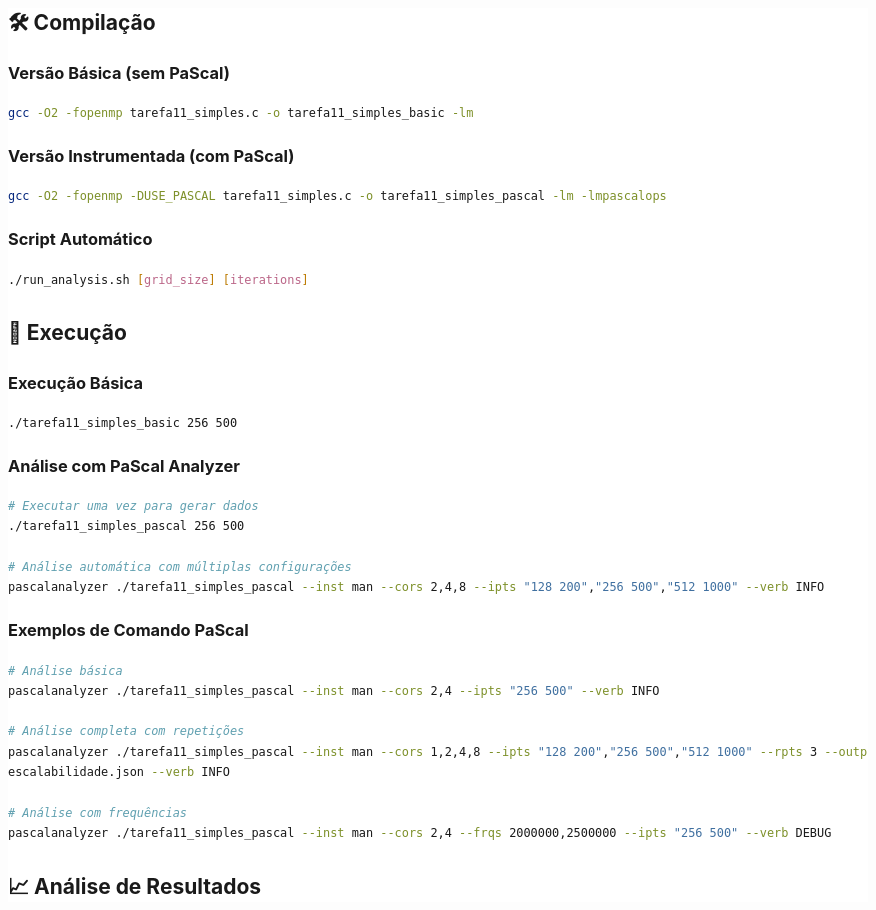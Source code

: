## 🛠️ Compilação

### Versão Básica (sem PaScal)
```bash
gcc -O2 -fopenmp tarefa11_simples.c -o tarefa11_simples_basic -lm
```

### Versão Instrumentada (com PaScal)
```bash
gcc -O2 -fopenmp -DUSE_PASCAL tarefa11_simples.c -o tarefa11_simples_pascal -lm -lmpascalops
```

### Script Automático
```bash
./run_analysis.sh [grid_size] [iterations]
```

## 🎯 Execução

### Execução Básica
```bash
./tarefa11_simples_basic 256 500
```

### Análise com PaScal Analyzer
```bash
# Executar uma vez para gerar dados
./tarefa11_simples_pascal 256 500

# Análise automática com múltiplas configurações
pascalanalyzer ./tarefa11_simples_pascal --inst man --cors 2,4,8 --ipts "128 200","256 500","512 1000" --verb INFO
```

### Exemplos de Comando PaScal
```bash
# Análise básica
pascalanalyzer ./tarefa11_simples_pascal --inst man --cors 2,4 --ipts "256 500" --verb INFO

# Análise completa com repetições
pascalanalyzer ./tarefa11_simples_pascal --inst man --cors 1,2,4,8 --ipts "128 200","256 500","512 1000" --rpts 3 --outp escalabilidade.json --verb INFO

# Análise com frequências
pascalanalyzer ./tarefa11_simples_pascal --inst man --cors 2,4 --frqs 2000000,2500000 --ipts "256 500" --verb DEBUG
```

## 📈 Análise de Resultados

···

## [Exercise details]
Look over the records. Copy the lines that include the word "Análise".

## [Expected answer]
### Análise com PaScal Analyzer
# Análise automática com múltiplas configurações
# Análise básica
# Análise completa com repetições
# Análise com frequências
## 📈 Análise de Resultados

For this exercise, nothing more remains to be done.